Alors que le volume des annonces dans la presse écrite baisse, le marché de l’emploi en ligne ne s’est jamais aussi bien porté. Au point d’être devenu un phénomène incontournable pour les directeurs de ressources humaines. Avec de nouveaux enjeux. Enquête sur ces nouvelles méthodes et tour d’horizon du marché suisse. 

Du papier vers le virtuel. Les recruteurs suisses romands recourent toujours plus aux portails d'emplois pour recruter leurs ressources humaines. En Suisse, le marché de l'emploi en ligne ne s'est jamais aussi bien porté qu'au cours du 2e trimestre de cette année. Instrument de mesure du phénomène, l'indice jobpilot, réalisé par la HES de Soleure Suisse Nord-Ouest et l'Université de Zurich sur mandat de monster.ch, s'est hissé en juillet à un nouveau niveau record à 206 points, deux points de plus qu'entre janvier et mars. Selon les secteurs d'activité, le groupe des professions des soins corporels, du nettoyage et de l'économie domestique a connu la plus forte progression (+296 points). Les métiers des transports, de l'entreposage, de la sécurité, du marketing, de la publicité et des relations publiques ont aussi été très demandés. En revanche, le nombre d'annonces placées dans les médias écrits a sensiblement baissé. Le groupe Edipresse a notamment enregistré des pertes de plus de 10 millions de francs pour l'année en cours. Les raisons de la chute de la publicité dans les médias écrits sont nombreuses et «le bond en avant des portails d'emploi est à mettre en relation avec la taille relativement modeste du secteur», précise l'indice jobpilote. 
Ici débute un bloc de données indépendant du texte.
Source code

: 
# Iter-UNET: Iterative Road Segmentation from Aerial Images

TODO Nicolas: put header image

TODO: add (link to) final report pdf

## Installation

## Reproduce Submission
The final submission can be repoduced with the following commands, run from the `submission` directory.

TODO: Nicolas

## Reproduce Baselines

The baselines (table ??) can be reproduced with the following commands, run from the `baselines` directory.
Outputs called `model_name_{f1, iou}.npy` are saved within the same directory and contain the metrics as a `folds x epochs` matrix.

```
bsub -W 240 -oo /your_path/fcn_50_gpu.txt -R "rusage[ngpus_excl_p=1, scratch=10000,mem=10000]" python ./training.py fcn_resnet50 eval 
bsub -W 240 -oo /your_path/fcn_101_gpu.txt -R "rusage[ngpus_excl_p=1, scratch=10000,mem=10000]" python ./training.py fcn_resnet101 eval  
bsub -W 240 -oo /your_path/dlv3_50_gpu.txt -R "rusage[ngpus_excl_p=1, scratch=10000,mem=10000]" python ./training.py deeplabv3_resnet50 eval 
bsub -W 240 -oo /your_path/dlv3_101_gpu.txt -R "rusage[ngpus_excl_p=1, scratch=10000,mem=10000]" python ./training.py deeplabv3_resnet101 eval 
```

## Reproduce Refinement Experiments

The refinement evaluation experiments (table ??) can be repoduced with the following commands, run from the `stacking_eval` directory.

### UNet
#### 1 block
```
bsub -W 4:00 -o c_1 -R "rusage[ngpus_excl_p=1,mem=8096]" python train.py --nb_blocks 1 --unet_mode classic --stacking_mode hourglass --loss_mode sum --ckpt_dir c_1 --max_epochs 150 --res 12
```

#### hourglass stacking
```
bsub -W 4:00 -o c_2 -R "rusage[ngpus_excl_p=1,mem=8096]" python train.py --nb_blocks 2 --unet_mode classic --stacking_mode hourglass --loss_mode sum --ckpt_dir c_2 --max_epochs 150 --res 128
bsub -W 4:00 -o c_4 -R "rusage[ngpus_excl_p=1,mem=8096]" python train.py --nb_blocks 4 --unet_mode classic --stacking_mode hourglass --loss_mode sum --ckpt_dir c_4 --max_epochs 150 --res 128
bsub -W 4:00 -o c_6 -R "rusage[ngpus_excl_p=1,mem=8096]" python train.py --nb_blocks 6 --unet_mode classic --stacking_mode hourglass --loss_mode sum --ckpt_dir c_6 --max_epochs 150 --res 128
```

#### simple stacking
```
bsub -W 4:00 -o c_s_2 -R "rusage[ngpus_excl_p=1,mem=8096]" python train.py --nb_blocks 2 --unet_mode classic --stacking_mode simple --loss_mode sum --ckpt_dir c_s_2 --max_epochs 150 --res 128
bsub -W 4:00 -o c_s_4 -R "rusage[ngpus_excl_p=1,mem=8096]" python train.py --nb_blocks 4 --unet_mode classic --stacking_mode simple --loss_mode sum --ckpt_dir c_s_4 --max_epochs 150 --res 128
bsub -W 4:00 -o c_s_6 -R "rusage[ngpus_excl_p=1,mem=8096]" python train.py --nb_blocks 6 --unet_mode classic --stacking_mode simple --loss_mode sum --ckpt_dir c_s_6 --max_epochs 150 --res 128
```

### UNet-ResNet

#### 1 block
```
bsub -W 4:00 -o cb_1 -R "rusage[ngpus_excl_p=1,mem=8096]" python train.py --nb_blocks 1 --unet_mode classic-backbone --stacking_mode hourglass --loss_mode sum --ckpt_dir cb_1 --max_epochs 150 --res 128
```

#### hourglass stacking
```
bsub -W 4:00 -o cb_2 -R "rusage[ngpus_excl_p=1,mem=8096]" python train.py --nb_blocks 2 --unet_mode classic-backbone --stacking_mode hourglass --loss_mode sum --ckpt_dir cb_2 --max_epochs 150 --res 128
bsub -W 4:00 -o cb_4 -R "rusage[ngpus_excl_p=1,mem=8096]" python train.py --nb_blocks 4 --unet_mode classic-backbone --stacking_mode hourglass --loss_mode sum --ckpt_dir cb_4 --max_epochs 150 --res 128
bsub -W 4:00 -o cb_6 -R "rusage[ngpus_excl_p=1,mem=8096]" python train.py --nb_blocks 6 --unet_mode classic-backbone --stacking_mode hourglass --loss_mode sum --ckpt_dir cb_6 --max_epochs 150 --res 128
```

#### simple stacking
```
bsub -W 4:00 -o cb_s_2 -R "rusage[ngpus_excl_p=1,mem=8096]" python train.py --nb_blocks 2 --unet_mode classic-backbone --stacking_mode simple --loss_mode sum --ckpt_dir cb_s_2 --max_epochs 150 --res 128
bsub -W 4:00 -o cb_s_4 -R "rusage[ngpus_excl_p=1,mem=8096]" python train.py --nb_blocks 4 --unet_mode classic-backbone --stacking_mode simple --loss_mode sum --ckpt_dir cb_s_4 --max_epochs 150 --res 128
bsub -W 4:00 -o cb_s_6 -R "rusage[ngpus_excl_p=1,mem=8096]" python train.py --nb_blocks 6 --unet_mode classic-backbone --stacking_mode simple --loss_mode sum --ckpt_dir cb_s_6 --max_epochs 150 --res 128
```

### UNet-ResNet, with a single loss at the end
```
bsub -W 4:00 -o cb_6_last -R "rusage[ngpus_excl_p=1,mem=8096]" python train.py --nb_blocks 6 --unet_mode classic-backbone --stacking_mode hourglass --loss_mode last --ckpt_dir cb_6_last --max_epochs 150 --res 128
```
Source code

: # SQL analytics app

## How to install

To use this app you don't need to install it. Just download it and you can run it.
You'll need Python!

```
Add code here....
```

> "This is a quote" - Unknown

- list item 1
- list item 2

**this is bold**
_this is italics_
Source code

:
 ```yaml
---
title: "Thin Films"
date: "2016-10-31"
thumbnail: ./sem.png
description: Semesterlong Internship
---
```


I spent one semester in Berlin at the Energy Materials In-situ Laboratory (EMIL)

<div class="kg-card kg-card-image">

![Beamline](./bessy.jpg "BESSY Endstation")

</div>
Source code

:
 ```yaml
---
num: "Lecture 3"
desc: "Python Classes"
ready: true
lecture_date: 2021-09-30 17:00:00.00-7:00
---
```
En moyenne, une annonce sur un portail d'emploi coûte 500 francs

Dans le secteur des ressources humaines, dont le recrutement est considéré comme un service clé, la tendance du recrutement en ligne a considérablement modifié les processus de recherche de candidatures. «Les portails d'emplois sont devenus incontournables», assure Christophe Andreae, de jrmc & associés à Lausanne, un cabinet de recrutement spécialisé dans l'informatique et l'ingénierie. Joëlle Lovey, responsable du recrutement du groupe L'Oréal en Suisse, estime que 75 pour cent de tous leurs engagements s'effectuent par ce biais. «Nous avons d'excellents résultats. Et cette solution est également très avantageuse au niveau du prix», poursuit-elle. En moyenne, une annonce sur un portail d'emploi (job board, en anglais) coûte environ 500 francs. Par comparaison, une bonne annonce dans le quotidien 24 Heures se paie environ 3500 francs. Moins coûteuses qu'une annonce papier, les annonces virtuelles sont également devenues très intéressantes sur le plan de l'efficacité. 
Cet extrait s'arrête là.